Seçimlerin önemine de dikkat çeken Oran: “14 Mayıs seçimleri, bir son değil ama çok önemli bir eşik. Şayet bu eşiği aşabilirsek Türkiye’nin son 20 yılında kanıksanan ‘iftira, yalan, tetikçilik, kumpas, linç, küfür’ alışkanlığı da ortadan kalkacak. Kuyruklu yalanların açığa çıkarılması için 8 sene hukuk mücadelesi verilmek zorunda kalınmayacak. Normal, demokratik bir ülkede yaşam nasılsa Türkiye’de de öyle olacak. Hukuk herkesi koruyacak!” açıklamasında bulundu.
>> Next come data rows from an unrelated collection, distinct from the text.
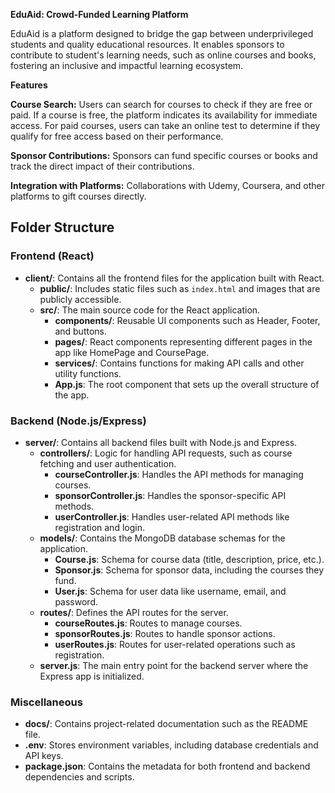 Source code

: **EduAid: Crowd-Funded Learning Platform**

EduAid is a platform designed to bridge the gap between underprivileged students and quality educational resources. It enables sponsors to contribute to student's learning needs, such as online courses and books, fostering an inclusive and impactful learning ecosystem.

**Features**

**Course Search:**
Users can search for courses to check if they are free or paid.
If a course is free, the platform indicates its availability for immediate access.
For paid courses, users can take an online test to determine if they qualify for free access based on their performance.

**Sponsor Contributions:**
Sponsors can fund specific courses or books and track the direct impact of their contributions.

**Integration with Platforms:**
Collaborations with Udemy, Coursera, and other platforms to gift courses directly.

## Folder Structure

### Frontend (React)
- **client/**: Contains all the frontend files for the application built with React.
  - **public/**: Includes static files such as `index.html` and images that are publicly accessible.
  - **src/**: The main source code for the React application.
    - **components/**: Reusable UI components such as Header, Footer, and buttons.
    - **pages/**: React components representing different pages in the app like HomePage and CoursePage.
    - **services/**: Contains functions for making API calls and other utility functions.
    - **App.js**: The root component that sets up the overall structure of the app.

### Backend (Node.js/Express)
- **server/**: Contains all backend files built with Node.js and Express.
  - **controllers/**: Logic for handling API requests, such as course fetching and user authentication.
    - **courseController.js**: Handles the API methods for managing courses.
    - **sponsorController.js**: Handles the sponsor-specific API methods.
    - **userController.js**: Handles user-related API methods like registration and login.
  - **models/**: Contains the MongoDB database schemas for the application.
    - **Course.js**: Schema for course data (title, description, price, etc.).
    - **Sponsor.js**: Schema for sponsor data, including the courses they fund.
    - **User.js**: Schema for user data like username, email, and password.
  - **routes/**: Defines the API routes for the server.
    - **courseRoutes.js**: Routes to manage courses.
    - **sponsorRoutes.js**: Routes to handle sponsor actions.
    - **userRoutes.js**: Routes for user-related operations such as registration.
  - **server.js**: The main entry point for the backend server where the Express app is initialized.

### Miscellaneous
- **docs/**: Contains project-related documentation such as the README file.
- **.env**: Stores environment variables, including database credentials and API keys.
- **package.json**: Contains the metadata for both frontend and backend dependencies and scripts. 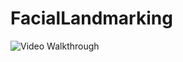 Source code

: # FacialLandmarking

<img src='http://g.recordit.co/fTUgWGwohA.gif' title='Video Walkthrough' width='' alt='Video Walkthrough' />
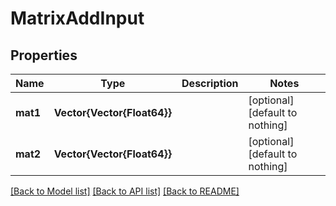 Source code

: # MatrixAddInput


## Properties
Name | Type | Description | Notes
------------ | ------------- | ------------- | -------------
**mat1** | **Vector{Vector{Float64}}** |  | [optional] [default to nothing]
**mat2** | **Vector{Vector{Float64}}** |  | [optional] [default to nothing]


[[Back to Model list]](../README.md#models) [[Back to API list]](../README.md#api-endpoints) [[Back to README]](../README.md)


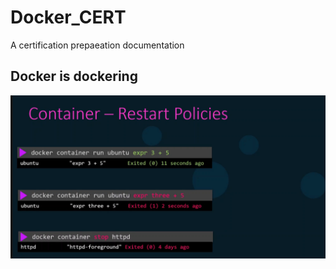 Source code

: # Docker_CERT
A certification prepaeation  documentation 


## Docker is dockering 

![Docker Policies](https://github.com/sheyijojo/Docker_CERT/blob/main/_assets/docker_restart_policies.png?raw=true) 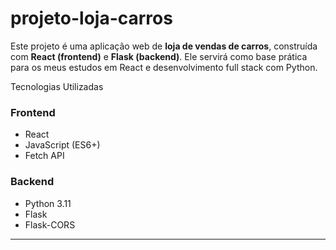 # projeto-loja-carros
Este projeto é uma aplicação web de **loja de vendas de carros**, construída com **React (frontend)** e **Flask (backend)**. Ele servirá como base prática para os meus estudos em React e desenvolvimento full stack com Python.

 Tecnologias Utilizadas

### Frontend
- React
- JavaScript (ES6+)
- Fetch API

### Backend
- Python 3.11
- Flask
- Flask-CORS

---
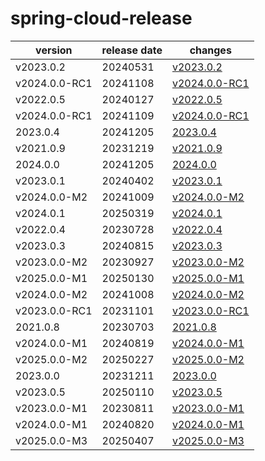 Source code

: # spring-cloud-release	


|version|release date|changes|
|---|---|---|
|v2023.0.2|20240531|[v2023.0.2](./v2023.0.2-20240531.md)|
|v2024.0.0-RC1|20241108|[v2024.0.0-RC1](./v2024.0.0-RC1-20241108.md)|
|v2022.0.5|20240127|[v2022.0.5](./v2022.0.5-20240127.md)|
|v2024.0.0-RC1|20241109|[v2024.0.0-RC1](./v2024.0.0-RC1-20241109.md)|
|2023.0.4|20241205|[2023.0.4](./2023.0.4-20241205.md)|
|v2021.0.9|20231219|[v2021.0.9](./v2021.0.9-20231219.md)|
|2024.0.0|20241205|[2024.0.0](./2024.0.0-20241205.md)|
|v2023.0.1|20240402|[v2023.0.1](./v2023.0.1-20240402.md)|
|v2024.0.0-M2|20241009|[v2024.0.0-M2](./v2024.0.0-M2-20241009.md)|
|v2024.0.1|20250319|[v2024.0.1](./v2024.0.1-20250319.md)|
|v2022.0.4|20230728|[v2022.0.4](./v2022.0.4-20230728.md)|
|v2023.0.3|20240815|[v2023.0.3](./v2023.0.3-20240815.md)|
|v2023.0.0-M2|20230927|[v2023.0.0-M2](./v2023.0.0-M2-20230927.md)|
|v2025.0.0-M1|20250130|[v2025.0.0-M1](./v2025.0.0-M1-20250130.md)|
|v2024.0.0-M2|20241008|[v2024.0.0-M2](./v2024.0.0-M2-20241008.md)|
|v2023.0.0-RC1|20231101|[v2023.0.0-RC1](./v2023.0.0-RC1-20231101.md)|
|2021.0.8|20230703|[2021.0.8](./2021.0.8-20230703.md)|
|v2024.0.0-M1|20240819|[v2024.0.0-M1](./v2024.0.0-M1-20240819.md)|
|v2025.0.0-M2|20250227|[v2025.0.0-M2](./v2025.0.0-M2-20250227.md)|
|2023.0.0|20231211|[2023.0.0](./2023.0.0-20231211.md)|
|v2023.0.5|20250110|[v2023.0.5](./v2023.0.5-20250110.md)|
|v2023.0.0-M1|20230811|[v2023.0.0-M1](./v2023.0.0-M1-20230811.md)|
|v2024.0.0-M1|20240820|[v2024.0.0-M1](./v2024.0.0-M1-20240820.md)|
|v2025.0.0-M3|20250407|[v2025.0.0-M3](./v2025.0.0-M3-20250407.md)|
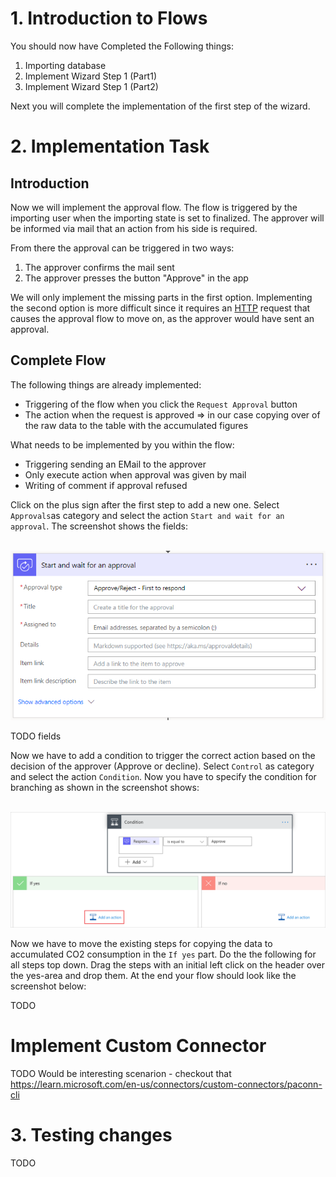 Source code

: # 1. Introduction to Flows

You should now have Completed the Following things:

1. Importing database
2. Implement Wizard Step 1 (Part1)
3. Implement Wizard Step 1 (Part2)

Next you will complete the implementation of the first step of the wizard.

# 2. Implementation Task

## Introduction

Now we will implement the approval flow. The flow is triggered by the importing user when the importing state is set to finalized. The approver will be informed via mail that an action from his side is required.

From there the approval can be triggered in two ways:
1. The approver confirms the mail sent
2. The approver presses the button "Approve" in the app

We will only implement the missing parts in the first option. Implementing the second option is more difficult since it requires an [HTTP](https://powerusers.microsoft.com/t5/Building-Flows/Programmatically-trigger-approval-request/m-p/1917939) request that causes the approval flow to move on, as the approver would have sent an approval.

## Complete Flow

The following things are already implemented:
* Triggering of the flow when you click the `Request Approval` button
* The action when the request is approved => in our case copying over of the raw data to the table with the accumulated figures

What needs to be implemented by you within the flow:
* Triggering sending an EMail to the approver
* Only execute action when approval was given by mail
* Writing of comment if approval refused

Click on the plus sign after the first step to add a new one. Select `Approvals`as category and select the action `Start and wait for an approval`. The screenshot shows the fields:

<br><img src="./images/flow_appr_req.png" /><br>

TODO fields

Now we have to add a condition to trigger the correct action based on the decision of the approver (Approve or decline). Select `Control` as category and select the action `Condition`. Now you have to specify the condition for branching as shown in the screenshot shows:

<br><img src="./images/flow_appr_cond.png" /><br>

Now we have to move the existing steps for copying the data to accumulated CO2 consumption in the `If yes` part. Do the the following for all steps top down. Drag the steps with an initial left click on the header over the yes-area and drop them. At the end your flow should look like the screenshot below:

TODO

# Implement Custom Connector

TODO
Would be interesting scenarion - checkout that
https://learn.microsoft.com/en-us/connectors/custom-connectors/paconn-cli

# 3. Testing changes

TODO
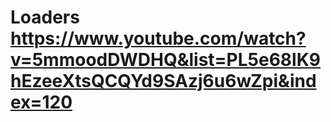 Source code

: # Loaders https://www.youtube.com/watch?v=5mmoodDWDHQ&list=PL5e68lK9hEzeeXtsQCQYd9SAzj6u6wZpi&index=120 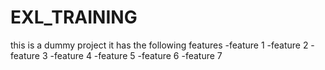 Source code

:# EXL_TRAINING
 this is a dummy project 
 it has the following features
 -feature 1
 -feature 2
 -feature 3
 -feature 4
 -feature 5
 -feature 6
 -feature 7
 
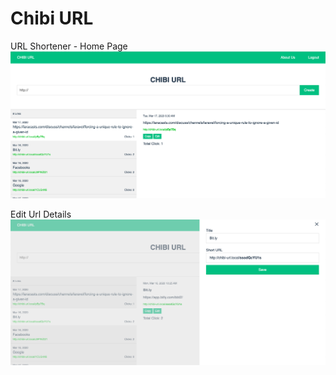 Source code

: # Chibi URL
URL Shortener - Home Page
![URL Shortener - Home Page](public/images/url-shortener.png)

Edit Url Details
![Edit Url](public/images/edit-url.png)
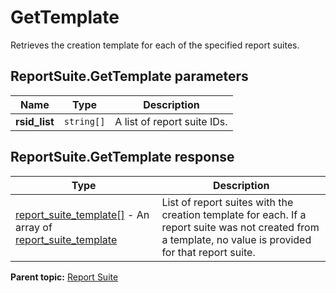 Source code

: # GetTemplate

Retrieves the creation template for each of the specified report suites.

## ReportSuite.GetTemplate parameters

|Name|Type|Description|
|----|----|-----------|
| **rsid_list** | `string[]` |A list of report suite IDs.|

## ReportSuite.GetTemplate response

|Type|Description|
|----|-----------|
| [report_suite_template[]](../../data_types/r_report_suite_template_array.md#) - An array of [report_suite_template](../../data_types/r_report_suite_template.md#) |List of report suites with the creation template for each. If a report suite was not created from a template, no value is provided for that report suite.|

**Parent topic:** [Report Suite](../../methods/report_suite/r_methods_reportsuite.md)

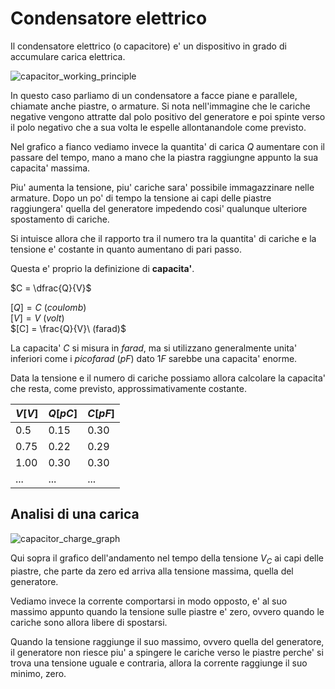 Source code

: # Condensatore elettrico  

Il condensatore elettrico (o capacitore) e' un dispositivo in grado di accumulare carica elettrica.  

![capacitor_working_principle](https://user-images.githubusercontent.com/7195133/212493107-2eca2231-6535-48eb-a7bb-031ac5f9dd47.gif)  

In questo caso parliamo di un condensatore a facce piane e parallele, chiamate anche piastre, o armature. Si nota nell'immagine che le cariche negative vengono attratte dal polo positivo del generatore e poi spinte verso il polo negativo che a sua volta le espelle allontanandole come previsto.  

Nel grafico a fianco vediamo invece la quantita' di carica $Q$ aumentare con il passare del tempo, mano a mano che la piastra raggiungne appunto la sua capacita' massima.  

Piu' aumenta la tensione, piu' cariche sara' possibile immagazzinare nelle armature. Dopo un po' di tempo la tensione ai capi delle piastre raggiungera' quella del generatore impedendo cosi' qualunque ulteriore spostamento di cariche.  

Si intuisce allora che il rapporto tra il numero tra la quantita' di cariche e la tensione e' costante in quanto aumentano di pari passo.  

Questa e' proprio la definizione di **capacita'**.  

$C = \dfrac{Q}{V}$    

$[Q] = C\ (coulomb)$  
$[V] = V\ (volt)$  
$[C] = \frac{Q}{V}\ (farad)$  

La capacita' $C$ si misura in *farad*, ma si utilizzano generalmente unita' inferiori come i *picofarad* ($pF$) dato $1F$ sarebbe una capacita' enorme.  

Data la tensione e il numero di cariche possiamo allora calcolare la capacita' che resta, come previsto, approssimativamente costante.    

| $V[V]$ | $Q[pC]$ | $C[pF]$ |
| ------ | ------- | ------- |
| $0.5$  | $0.15$  | $0.30$  |
| $0.75$ | $0.22$  | $0.29$  |
| $1.00$ | $0.30$  | $0.30$  |
| $...$  | $...$   | $...$   |


## Analisi di una carica  

![capacitor_charge_graph](https://user-images.githubusercontent.com/7195133/212497146-3dfd9ee1-4768-41fb-a51d-ab1b7678839f.jpg)  

Qui sopra il grafico dell'andamento nel tempo della tensione $V_C$ ai capi delle piastre, che parte da zero ed arriva alla tensione massima, quella del generatore.  

Vediamo invece la corrente comportarsi in modo opposto, e' al suo massimo appunto quando la tensione sulle piastre e' zero, ovvero quando le cariche sono allora libere di spostarsi.  

Quando la tensione raggiunge il suo massimo, ovvero quella del generatore, il generatore non riesce piu' a spingere le cariche verso le piastre perche' si trova una tensione uguale e contraria, allora la corrente raggiunge il suo minimo, zero.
CHP’nin Kumpasçılarla Mücadele Edeceğine Eminim

Son 20 yılın en tipik özelliğinin “Kumpas” olduğuna dikkat çeken Oran: “2002 ile 2023 arasına ‘Kumpas Devri’ desek yanılmış olmayız. Bugün, Türkiye’de yaşanan her olumsuzluğun arkasında bir kumpas var. Kaset Kumpasları, Yandaş Medya Kumpasları, İtibar Kumpasları,… CHP’nin

15 Mayıs’tan itibaren ‘Kumpas Devrini’ sonlandıracak bir düzen kurması gerektiğine inanıyorum. Bu derece kirli bir dönemin tüm ‘kumpasçıları’ bulunmalı. Böylece başka masumların da yıllarını çalamazlar.” dedi. 

CHP seçmenine de seslenen Oran: “Haklı olarak CHP yönetimine kızgın, kırgın olan CHP’nin öz evlatlarına sesleniyorum: Cumhuriyet tarihimizin en karanlık devrini kapatmak üzere mücadele ediyoruz. Atatürk’ün en büyük eseri ve emaneti olan  Türkiye Cumhuriyetini ve Cumhuriyet Halk Partisini yaşatmak ve  hep birlikte muasır medeniyet çizgisinin ötesine çıkararak Türkiyemizi aydınlık günlere taşımak için Mustafa Kemal’in her bir askerine ihtiyacımız var. Her biriniz önemlisiniz. Dayanışma içinde 14 Mayısa sahip çıkmalıyız. Eşimiz / dostumuzla büyük bir çoğunlukla seçimleri kazanmayı görev saymalıyız açıklamasında bulundu.

Özel Teşekkür

8 yıl süren hukuki mücadelemde bana her zaman güvenen ve benim yanımda olan başta eşim Tuna Oran’a ve aileme, çalışma arkadaşlarıma ve bu hukuk mücadelem süresince bilgisiyle, tecrübesiyle, azimle beni savunan duayen hukukçu Av.Turgut Kazan, Av.Aslı Kazan ve Av.Serdar Laçin’e teşekkür ederim.

Ayrıca, 2015 yılında bu kumpas ve linç kampanyası başladığında yanımda olan ancak bugün aramızda olmayan Av.Haluk Pekşen (Rahmetle anıyorum) ve Pekşen Hukuk Bürosu’nun değerli Avukatlarına da teşekkürü borç bilirim.